Werfen wir einen Blick auf einige der vielen Ich-Pronomen, die japanische Sprecher im Laufe der Geschichte hatten, zusammen mit den Jahren, in denen sie Teil der Alltagssprache waren oder wurden.
1. watashi (17. Jahrhundert bis heute)
Laut Sprachwissenschaftlern ist der Aufstieg von watashi ein relativ neuer Trend. Das Wort gewann erst in der Edo-Periode an Bedeutung, die im Jahr 1603 begann. Heutzutage ist watashi in der Tat Japans vielseitigster Begriff für das eigene Ich. Obwohl es für Gespräche unter befreundeten Männern etwas spießig klingt, ist es ein Wort, das sowohl von Männern als auch von Frauen, jung und alt, häufig verwendet wird. Sein jüngster Nachfahre, atashi, ist allerdings ausschließlich für junge Frauen bestimmt.
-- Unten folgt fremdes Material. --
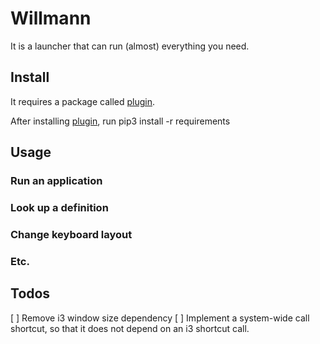 # Willmann

It is a launcher that can run (almost) everything you need.

## Install

It requires a package called [plugin](https://github.com/aotabekov91/plugin). 

After installing [plugin](https://github.com/aotabekov91/plugin), run pip3 install -r requirements

## Usage

### Run an application

### Look up a definition 

### Change keyboard layout

### Etc.

## Todos

[ ] Remove i3 window size dependency
[ ] Implement a system-wide call shortcut, so that it does not depend on an i3 shortcut call.
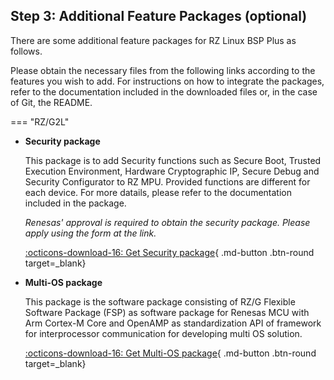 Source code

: ## Step 3: Additional Feature Packages (optional)

There are some additional feature packages for RZ Linux BSP Plus as follows.

Please obtain the necessary files from the following links according to the features you wish to add. For instructions on how to integrate the packages, refer to the documentation included in the downloaded files or, in the case of Git, the README.

=== "RZ/G2L"

* **Security package**

    This package is to add Security functions such as Secure Boot, Trusted Execution Environment, Hardware Cryptographic IP, Secure Debug and Security Configurator to RZ MPU. Provided functions are different for each device. For more datails, please refer to the documentation included in the package.

    *Renesas' approval is required to obtain the security package. Please apply using the form at the link.*

    [:octicons-download-16: Get Security package](https://www.renesas.com/en/secure/rz-mpu-security-package-linux-bsp-plus-secure-content){ .md-button .btn-round target=_blank}

* **Multi-OS package**

    This package is the software package consisting of RZ/G Flexible Software Package (FSP) as software package for Renesas MCU with Arm Cortex-M Core and OpenAMP as standardization API of framework for interprocessor communication for developing multi OS solution.

    [:octicons-download-16: Get Multi-OS package](https://github.com/renesas-rz/meta-rz-multi-os){ .md-button .btn-round target=_blank}
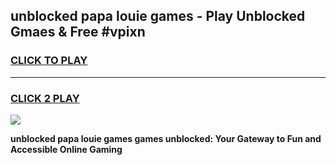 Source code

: 
## unblocked papa louie games - Play Unblocked Gmaes & Free #vpixn
<h3>
<a href="https://news.freeplayer.one?title=unblocked_papa_louie_games&ref=24F">CLICK TO PLAY</a></h3>
<hr>

<h3>
<a href="https://news.freeplayer.one?title=unblocked_papa_louie_games&ref=24F">CLICK 2 PLAY</a>
  
</h3>

<a href="https://news.freeplayer.one?title=unblocked_papa_louie_games&ref=24F/"><img src="https://clearcache.store/games.png"></a>


**unblocked papa louie games games unblocked: Your Gateway to Fun and Accessible Online Gaming**
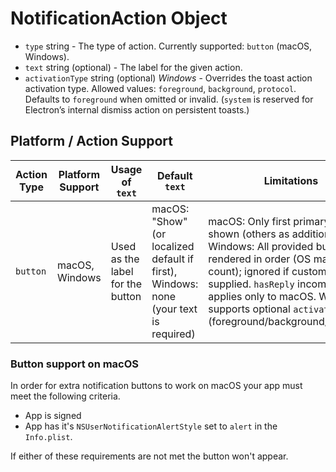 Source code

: # NotificationAction Object

* `type` string - The type of action. Currently supported: `button` (macOS, Windows).
* `text` string (optional) - The label for the given action.
* `activationType` string (optional) _Windows_ - Overrides the toast action activation type. Allowed values: `foreground`, `background`, `protocol`. Defaults to `foreground` when omitted or invalid. (`system` is reserved for Electron’s internal dismiss action on persistent toasts.)

## Platform / Action Support

| Action Type | Platform Support | Usage of `text` | Default `text` | Limitations |
|-------------|------------------|-----------------|----------------|-------------|
| `button`    | macOS, Windows   | Used as the label for the button | macOS: "Show" (or localized default if first), Windows: none (your text is required) | macOS: Only first primary button shown (others as additional). Windows: All provided buttons rendered in order (OS may limit count); ignored if custom `toastXml` supplied. `hasReply` incompatibility applies only to macOS. Windows supports optional `activationType` (foreground/background/protocol). |

### Button support on macOS

In order for extra notification buttons to work on macOS your app must meet the
following criteria.

* App is signed
* App has it's `NSUserNotificationAlertStyle` set to `alert` in the `Info.plist`.

If either of these requirements are not met the button won't appear.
2. watakushi (14. Jahrhundert bis heute)
Auch der formellere Vorgänger von watashi, watakushi, reicht nur bis in den langen Bürgerkrieg der Muromachi-Periode zurück. Trotz seiner langjährigen Verwendung hat watakushidoesnicht wirklich einen altmodischen Klang. Stattdessen wird es in sehr höflichen Gesprächen verwendet. Es wird eher von Frauen mit eleganter Erziehung verwendet, aber auch Männer sagen watakushi, wenn sie vor einer großen Gruppe förmliche Reden halten oder wenn sie mit jemandem sprechen, der auf der Karriereleiter einige Stufen über ihnen steht.
3. boku (19. Jahrhundert bis heute)
Das informelle boku ist eines der jüngsten Wörter für „ich“, das sich in der Alltagssprache durchgesetzt hat. Allerdings ist sein Verwendungsbereich etwas eingeschränkt, denn in Japans zentraler Kansai-Region wird boku seit jeher nur lauwarm verwendet.
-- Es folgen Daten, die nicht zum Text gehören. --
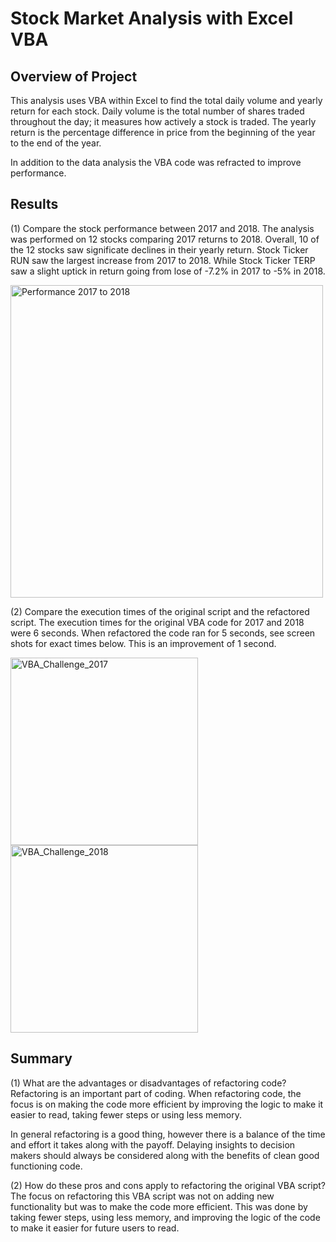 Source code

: # Stock Market Analysis with Excel VBA

## Overview of Project
This analysis uses VBA within Excel to find the total daily volume and yearly return for each stock. Daily volume is the total number of shares traded throughout the day; it measures how actively a stock is traded. The yearly return is the percentage difference in price from the beginning of the year to the end of the year. 

In addition to the data analysis the VBA code was refracted to improve performance.

## Results
(1) Compare the stock performance between 2017 and 2018.
The analysis was performed on 12 stocks comparing 2017 returns to 2018.  Overall, 10 of the 12 stocks saw significate declines in their yearly return.  Stock Ticker RUN saw the largest increase from 2017 to 2018.  While Stock Ticker TERP saw a slight uptick in return going from lose of -7.2% in 2017 to -5% in 2018.

<img width="500" alt="Performance 2017 to 2018" src="https://user-images.githubusercontent.com/96347024/148651826-693f334c-3298-4a4d-ab13-dee1348b5254.png">

(2) Compare the execution times of the original script and the refactored script.
The execution times for the original VBA code for 2017 and 2018 were 6 seconds.  When refactored the code ran for 5 seconds, see screen shots for exact times below.  This is an improvement of 1 second.  

<img width="300" alt="VBA_Challenge_2017" src="https://user-images.githubusercontent.com/96347024/148651845-90718563-5dce-4147-b63f-08714f0f8460.png">
<img width="300" alt="VBA_Challenge_2018" src="https://user-images.githubusercontent.com/96347024/148651849-d807e774-db7d-4b4d-a112-a3f54259e2e0.png">


## Summary
(1) What are the advantages or disadvantages of refactoring code?
Refactoring is an important part of coding. When refactoring code, the focus is on making the code more efficient by improving the logic to make it easier to read, taking fewer steps or using less memory.

In general refactoring is a good thing, however there is a balance of the time and effort it takes along with the payoff.  Delaying insights to decision makers should always be considered along with the benefits of clean good functioning code.

(2) How do these pros and cons apply to refactoring the original VBA script?
The focus on refactoring this VBA script was not on adding new functionality but was to make the code more efficient.  This was done by taking fewer steps, using less memory, and improving the logic of the code to make it easier for future users to read.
In den letzten Jahren haben sich eine Handvoll Schauspielerinnen und Sängerinnen als boku bezeichnet, in der Regel, um ihre bodenständige oder ruppige Seite zu zeigen. Der Begriff wird jedoch hauptsächlich von Männern verwendet, insbesondere von Jungen. Denn ab einem gewissen Alter wechseln die meisten Männer zum nächsten Wort auf unserer Liste.
4. ore (12. Jahrhundert – heute)
Ore, die bisher männlichste Art, „ich“ zu sagen, hat eine überraschend lange Geschichte. Im Gegensatz zu boku ist es nur für Männer gedacht, und sein etwas rauer Ton bedeutet, dass es für informelle Situationen reserviert ist, in denen man sich mit Freunden unterhält, oder für andere soziale Situationen, in denen man nicht befürchten muss, dass sich jemand aufregt.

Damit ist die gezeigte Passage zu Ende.